To the writer the time given to concert reading in the elementary schools seems ill-spent. Definite teaching and practice are possible only when the pupils are considered as individuals. Droning and indifference are cultivated by the concert exercise.
The above statements apply to all exercises whose object is to teach reading. Declamation or recitation of the poem or paragraph which has been studied, read, and mastered by the individuals of the class, or which presents merely an imitation of the teacher’s reading, is included under another head. It deals with known material, and presupposes training which leads to a common interpretation. Such recitation partakes of the nature of song, and here the power to render the thought in unison becomes an element of value. For such exercises special training should be given.

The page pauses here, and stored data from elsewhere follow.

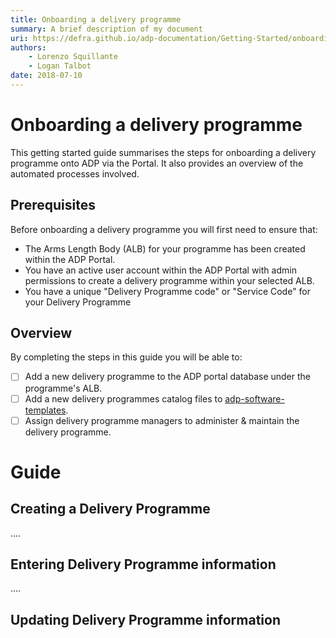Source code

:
 ```yaml
---
title: Onboarding a delivery programme
summary: A brief description of my document
uri: https://defra.github.io/adp-documentation/Getting-Started/onboarding-a-delivery-programme/
authors:
    - Lorenzo Squillante
    - Logan Talbot
date: 2018-07-10
---
```


# Onboarding a delivery programme

This getting started guide summarises the steps for onboarding a delivery programme onto ADP via the Portal. It also provides an overview of the automated processes involved.

## Prerequisites

Before onboarding a delivery programme you will first need to ensure that:

- The Arms Length Body (ALB) for your programme has been created within the ADP Portal.
- You have an active user account within the ADP Portal with admin permissions to create a delivery programme within your selected ALB.
- You have a unique "Delivery Programme code" or "Service Code" for your Delivery Programme

## Overview

By completing the steps in this guide you will be able to:

- [ ] Add a new delivery programme to the ADP portal database under the programme's ALB.
- [ ] Add a new delivery programmes catalog files to [adp-software-templates](https://github.com/DEFRA/adp-software-templates).
- [ ] Assign delivery programme managers to administer & maintain the delivery programme.

# Guide

## Creating a Delivery Programme

....

## Entering Delivery Programme information

....

## Updating Delivery Programme information
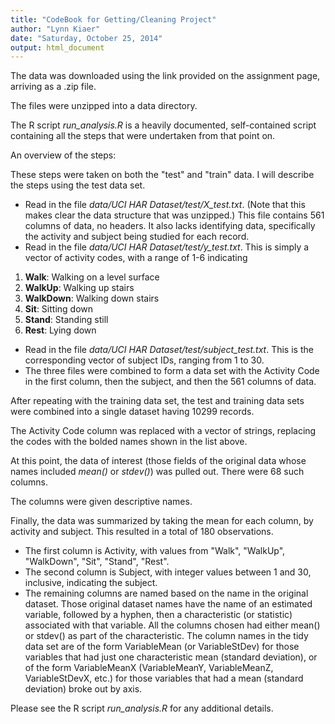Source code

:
 ```yaml
---
title: "CodeBook for Getting/Cleaning Project"
author: "Lynn Kiaer"
date: "Saturday, October 25, 2014"
output: html_document
---
```


The data was downloaded using the link provided on the assignment page, arriving as a .zip file.

The files were unzipped into a data directory.

The R script *run_analysis.R* is a heavily documented, self-contained script containing all the steps that were undertaken from that point on.

An overview of the steps:

These steps were taken on both the "test" and "train" data.  I will describe the steps using the test data set.

+  Read in the file *data/UCI HAR Dataset/test/X_test.txt*.  (Note that this makes clear the data structure that was unzipped.)  This file contains 561 columns of data, no headers.  It also lacks identifying data, specifically the activity and subject being studied for each record.
+  Read in the file *data/UCI HAR Dataset/test/y_test.txt*.  This is simply a vector of activity codes, with a range of 1-6 indicating

1. **Walk**: Walking on a level surface
2. **WalkUp**: Walking up stairs
3. **WalkDown**: Walking down stairs
4. **Sit**: Sitting down
5. **Stand**: Standing still
6. **Rest**: Lying down

+ Read in the file *data/UCI HAR Dataset/test/subject_test.txt*.  This is the corresponding vector of subject IDs, ranging from 1 to 30.
+ The three files were combined to form a data set with the Activity Code in the first column, then the subject, and then the 561 columns of data.

After repeating with the training data set, the test and training data sets were combined into a single dataset having 10299 records.

The Activity Code column was replaced with a vector of strings, replacing the codes with the bolded names shown in the list above.

At this point, the data of interest (those fields of the original data whose names included *mean()* or *stdev()*) was pulled out.  There were 68 such columns.

The columns were given descriptive names. 

Finally, the data was summarized by taking the mean for each column, by activity and subject.  This resulted in a total of 180 observations.

+ The first column is Activity, with values from "Walk", "WalkUp", "WalkDown", "Sit", "Stand", "Rest".
+ The second column is Subject, with integer values between 1 and 30, inclusive, indicating the subject.
+ The remaining columns are named based on the name in the original dataset.  Those original dataset names have the name of an estimated variable, followed by a hyphen, then a characteristic (or statistic) associated with that variable.  All the columns chosen had either mean() or stdev() as part of the characteristic.  The column names in the tidy data set are of the form VariableMean (or VariableStDev) for those variables that had just one characteristic mean (standard deviation), or of the form VariableMeanX (VariableMeanY, VariableMeanZ, VariableStDevX, etc.) for those variables that had a mean (standard deviation) broke out by axis.

Please see the R script *run_analysis.R* for any additional details.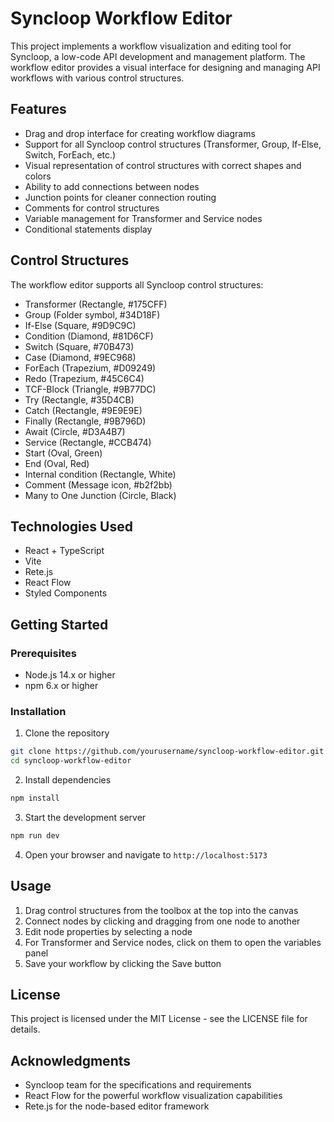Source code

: # Syncloop Workflow Editor

This project implements a workflow visualization and editing tool for Syncloop, a low-code API development and management platform. The workflow editor provides a visual interface for designing and managing API workflows with various control structures.

## Features

- Drag and drop interface for creating workflow diagrams
- Support for all Syncloop control structures (Transformer, Group, If-Else, Switch, ForEach, etc.)
- Visual representation of control structures with correct shapes and colors
- Ability to add connections between nodes
- Junction points for cleaner connection routing
- Comments for control structures
- Variable management for Transformer and Service nodes
- Conditional statements display

## Control Structures

The workflow editor supports all Syncloop control structures:

- Transformer (Rectangle, #175CFF)
- Group (Folder symbol, #34D18F)
- If-Else (Square, #9D9C9C)
- Condition (Diamond, #81D6CF)
- Switch (Square, #70B473)
- Case (Diamond, #9EC968)
- ForEach (Trapezium, #D09249)
- Redo (Trapezium, #45C6C4)
- TCF-Block (Triangle, #9B77DC)
- Try (Rectangle, #35D4CB)
- Catch (Rectangle, #9E9E9E)
- Finally (Rectangle, #9B796D)
- Await (Circle, #D3A4B7)
- Service (Rectangle, #CCB474)
- Start (Oval, Green)
- End (Oval, Red)
- Internal condition (Rectangle, White)
- Comment (Message icon, #b2f2bb)
- Many to One Junction (Circle, Black)

## Technologies Used

- React + TypeScript
- Vite
- Rete.js
- React Flow
- Styled Components

## Getting Started

### Prerequisites

- Node.js 14.x or higher
- npm 6.x or higher

### Installation

1. Clone the repository
```bash
git clone https://github.com/yourusername/syncloop-workflow-editor.git
cd syncloop-workflow-editor
```

2. Install dependencies
```bash
npm install
```

3. Start the development server
```bash
npm run dev
```

4. Open your browser and navigate to `http://localhost:5173`

## Usage

1. Drag control structures from the toolbox at the top into the canvas
2. Connect nodes by clicking and dragging from one node to another
3. Edit node properties by selecting a node
4. For Transformer and Service nodes, click on them to open the variables panel
5. Save your workflow by clicking the Save button

## License

This project is licensed under the MIT License - see the LICENSE file for details.

## Acknowledgments

- Syncloop team for the specifications and requirements
- React Flow for the powerful workflow visualization capabilities
- Rete.js for the node-based editor framework
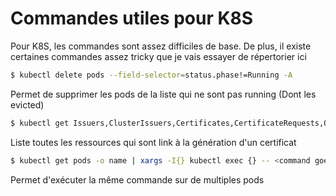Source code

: # Commandes utiles pour K8S

Pour K8S, les commandes sont assez difficiles de base. De plus, il
existe certaines commandes assez tricky que je vais essayer de
répertorier ici

```bash
$ kubectl delete pods --field-selector=status.phase!=Running -A
```

Permet de supprimer les pods de la liste qui ne sont pas running (Dont
les evicted)


```bash
$ kubectl get Issuers,ClusterIssuers,Certificates,CertificateRequests,Orders,Challenges -A
```

Liste toutes les ressources qui sont link à la génération d'un
certificat

```bash
$ kubectl get pods -o name | xargs -I{} kubectl exec {} -- <command goes here>
```

Permet d'exécuter la même commande sur de multiples pods
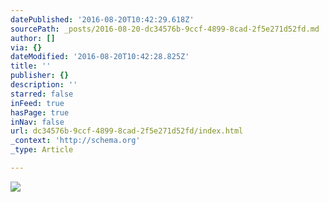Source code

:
 ```yaml
---
datePublished: '2016-08-20T10:42:29.618Z'
sourcePath: _posts/2016-08-20-dc34576b-9ccf-4899-8cad-2f5e271d52fd.md
author: []
via: {}
dateModified: '2016-08-20T10:42:28.825Z'
title: ''
publisher: {}
description: ''
starred: false
inFeed: true
hasPage: true
inNav: false
url: dc34576b-9ccf-4899-8cad-2f5e271d52fd/index.html
_context: 'http://schema.org'
_type: Article

---
```

![](https://the-grid-user-content.s3-us-west-2.amazonaws.com/becfe869-6cc0-45c8-b8a8-72df30e0182b.jpg)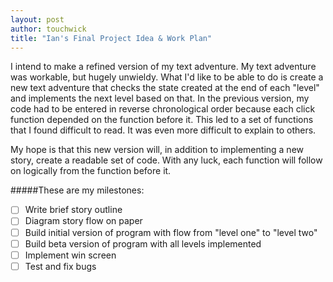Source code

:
 ```yaml
---
layout: post
author: touchwick
title: "Ian's Final Project Idea & Work Plan"
---
```


I intend to make a refined version of my text adventure. My text adventure was workable, but hugely unwieldy. What I'd like to be able to do is create a new text adventure that checks the state created at the end of each "level" and implements the next level based on that. In the previous version, my code had to be entered in reverse chronological order because each click function depended on the function before it. This led to a set of functions that I found difficult to read. It was even more difficult to explain to others.

My hope is that this new version will, in addition to implementing a new story, create a readable set of code. With any luck, each function will follow on logically from the function before it. 

#####These are my milestones:
- [ ] Write brief story outline
- [ ] Diagram story flow on paper
- [ ] Build initial version of program with flow from "level one" to "level two"
- [ ] Build beta version of program with all levels implemented
- [ ] Implement win screen
- [ ] Test and fix bugs
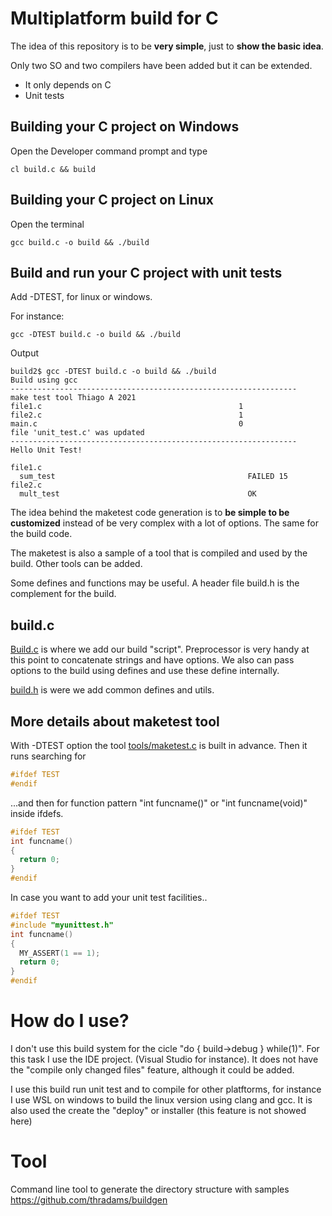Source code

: # Multiplatform build for C

The idea of this repository is to be **very simple**, just to **show the basic idea**.

Only two SO and two compilers have been added but it can be extended.

- It only depends on C
- Unit tests

## Building your C project on Windows

Open the Developer command prompt and type
```
cl build.c && build
```
## Building your C project on Linux

Open the terminal
```
gcc build.c -o build && ./build
```

## Build and run your C project with unit tests

Add -DTEST, for linux or windows.

For instance:

```
gcc -DTEST build.c -o build && ./build
```

Output

```
build2$ gcc -DTEST build.c -o build && ./build
Build using gcc
----------------------------------------------------------------
make test tool Thiago A 2021
file1.c                                            1
file2.c                                            1
main.c                                             0
file 'unit_test.c' was updated
----------------------------------------------------------------
Hello Unit Test!

file1.c
  sum_test                                           FAILED 15
file2.c
  mult_test                                          OK
```

The idea behind the maketest code generation is to **be simple to be customized**
instead of be very complex with a lot of options. The same for the build code.

The maketest is also a sample of a tool that is compiled and used by the build.
Other tools can be added.

Some defines and functions may be useful. A header file build.h is the complement
for the build.

## build.c

[Build.c](build.c) is where we add our build "script".
Preprocessor is very handy at this point to concatenate strings and have options. 
We also can pass options to the build using defines and use these define internally.

[build.h](build.h) is were we add common defines and utils.

## More details about maketest tool

With -DTEST option the tool [tools/maketest.c](tools/maketest.c) is built in advance. Then it runs searching for 

```cpp
#ifdef TEST
#endif
```
 ...and then for function pattern "int funcname()" or "int funcname(void)" inside ifdefs.
 
```cpp
#ifdef TEST
int funcname()
{
  return 0;
}
#endif
```

In case you want to add your unit test facilities..

```cpp
#ifdef TEST
#include "myunittest.h"
int funcname()
{
  MY_ASSERT(1 == 1);
  return 0;
}
#endif
```

# How do I use?

I don't use this build system for the cicle "do { build->debug } while(1)". For this
task I use the IDE project. (Visual Studio for instance). It does not have the 
"compile only changed files" feature, although it could be added.

I use this build run unit test and to compile for other platftorms, for instance I use 
WSL on windows to build the linux version using clang and gcc. It is also used the create
the "deploy" or installer (this feature is not showed here)


# Tool
Command line tool to generate the directory structure with samples
https://github.com/thradams/buildgen
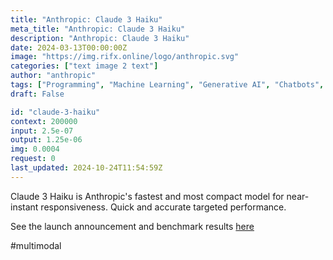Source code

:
 ```yaml
---
title: "Anthropic: Claude 3 Haiku"
meta_title: "Anthropic: Claude 3 Haiku"
description: "Anthropic: Claude 3 Haiku"
date: 2024-03-13T00:00:00Z
image: "https://img.rifx.online/logo/anthropic.svg"
categories: ["text image 2 text"]
author: "anthropic"
tags: ["Programming", "Machine Learning", "Generative AI", "Chatbots", "Natural Language Processing"]
draft: False

id: "claude-3-haiku"
context: 200000
input: 2.5e-07
output: 1.25e-06
img: 0.0004
request: 0
last_updated: 2024-10-24T11:54:59Z
---
```


Claude 3 Haiku is Anthropic's fastest and most compact model for
near-instant responsiveness. Quick and accurate targeted performance.

See the launch announcement and benchmark results [here](https://www.anthropic.com/news/claude-3-haiku)

#multimodal

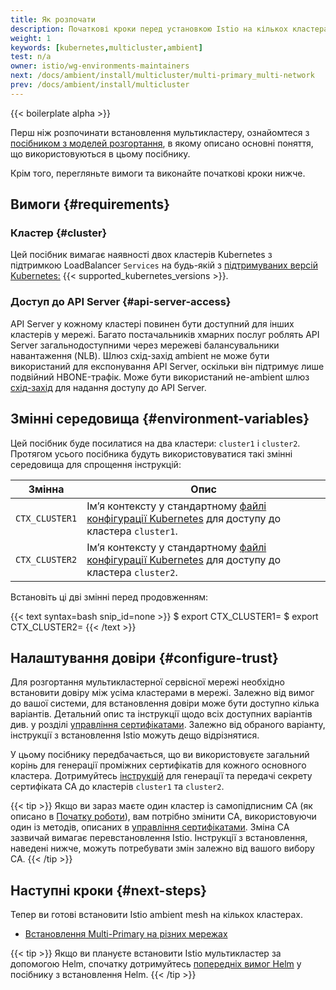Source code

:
 ```yaml
---
title: Як розпочати
description: Початкові кроки перед установкою Istio на кількох кластерах.
weight: 1
keywords: [kubernetes,multicluster,ambient]
test: n/a
owner: istio/wg-environments-maintainers
next: /docs/ambient/install/multicluster/multi-primary_multi-network
prev: /docs/ambient/install/multicluster
---
```


{{< boilerplate alpha >}}

Перш ніж розпочинати встановлення мультикластеру, ознайомтеся з [посібником з моделей розгортання](/docs/ops/deployment/deployment-models), в якому описано основні поняття, що використовуються в цьому посібнику.

Крім того, перегляньте вимоги та виконайте початкові кроки нижче.

## Вимоги {#requirements}

### Кластер {#cluster}

Цей посібник вимагає наявності двох кластерів Kubernetes з підтримкою LoadBalancer `Services` на будь-якій з [підтримуваних версій Kubernetes:](/docs/releases/supported-releases#support-status-of-istio-releases) {{< supported_kubernetes_versions >}}.

### Доступ до API Server {#api-server-access}

API Server у кожному кластері повинен бути доступний для інших кластерів у мережі. Багато постачальників хмарних послуг роблять API Server загальнодоступними через мережеві балансувальники навантаження (NLB). Шлюз схід-захід ambient не може бути використаний для експонування API Server, оскільки він підтримує лише подвійний HBONE-трафік. Може бути використаний не-ambient шлюз [схід-захід](https://en.wikipedia.org/wiki/East-west_traffic) для надання доступу до API Server.

## Змінні середовища {#environment-variables}

Цей посібник буде посилатися на два кластери: `cluster1` і `cluster2`. Протягом усього посібника будуть використовуватися такі змінні середовища для спрощення інструкцій:

Змінна | Опис
-------- | -----------
`CTX_CLUSTER1` | Імʼя контексту у стандартному [файлі конфігурації Kubernetes](https://kubernetes.io/docs/tasks/access-application-cluster/configure-access-multiple-clusters/) для доступу до кластера `cluster1`.
`CTX_CLUSTER2` | Імʼя контексту у стандартному [файлі конфігурації Kubernetes](https://kubernetes.io/docs/tasks/access-application-cluster/configure-access-multiple-clusters/) для доступу до кластера `cluster2`.

Встановіть ці дві змінні перед продовженням:

{{< text syntax=bash snip_id=none >}}
$ export CTX_CLUSTER1=<your cluster1 context>
$ export CTX_CLUSTER2=<your cluster2 context>
{{< /text >}}

## Налаштування довіри {#configure-trust}

Для розгортання мультикластерної сервісної мережі необхідно встановити довіру між усіма кластерами в мережі. Залежно від вимог до вашої системи, для встановлення довіри може бути доступно кілька варіантів. Детальний опис та інструкції щодо всіх доступних варіантів див. у розділі [управління сертифікатами](/docs/tasks/security/cert-management/). Залежно від обраного варіанту, інструкції з встановлення Istio можуть дещо відрізнятися.

У цьому посібнику передбачається, що ви використовуєте загальний корінь для генерації проміжних сертифікатів для кожного основного кластера. Дотримуйтесь [інструкцій](/docs/tasks/security/cert-management/plugin-ca-cert/) для генерації та передачі секрету сертифіката CA до кластерів `cluster1` та `cluster2`.

{{< tip >}}
Якщо ви зараз маєте один кластер із самопідписним CA (як описано в [Початку роботи](/docs/setup/getting-started/)), вам потрібно змінити CA, використовуючи один із методів, описаних в [управління сертифікатами](/docs/tasks/security/cert-management/). Зміна CA зазвичай вимагає перевстановлення Istio. Інструкції з встановлення, наведені нижче, можуть потребувати змін залежно від вашого вибору CA.
{{< /tip >}}

## Наступні кроки {#next-steps}

Тепер ви готові встановити Istio ambient mesh на кількох кластерах.

- [Встановлення Multi-Primary на різних мережах](/docs/ambient/install/multicluster/multi-primary_multi-network)

{{< tip >}}
Якщо ви плануєте встановити Istio мультикластер за допомогою Helm, спочатку дотримуйтесь [попередніх вимог Helm](/docs/setup/install/helm/#prerequisites) у посібнику з встановлення Helm.
{{< /tip >}}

In schools where it is possible for the classes to meet in the hall for morning exercises, or even in preparation for the devotional exercises of any single class, such training is indispensable. To know how to read in responsive exercises, to join with others in the rendition of a favorite psalm, hymn, or other poem, is no trivial acquisition. It is worth while to include in our reading exercises such lessons as will develop this power. Does the ordinary concert exercise do this?
“My country tiserty,
Sweet lanter libbutty,”
a child sang happily in a primary school the other day. Upon investigation it fell out that several members of the class sang the same combination.
A parallel instance was reported recently by a teacher whose pupils begged to be allowed to recite
“There’s an old dude left on the daisies and clover.”
Lovers of Jean Ingelow’s exquisite “Songs of Seven” may well take alarm, and inquire the cause of the difficulty.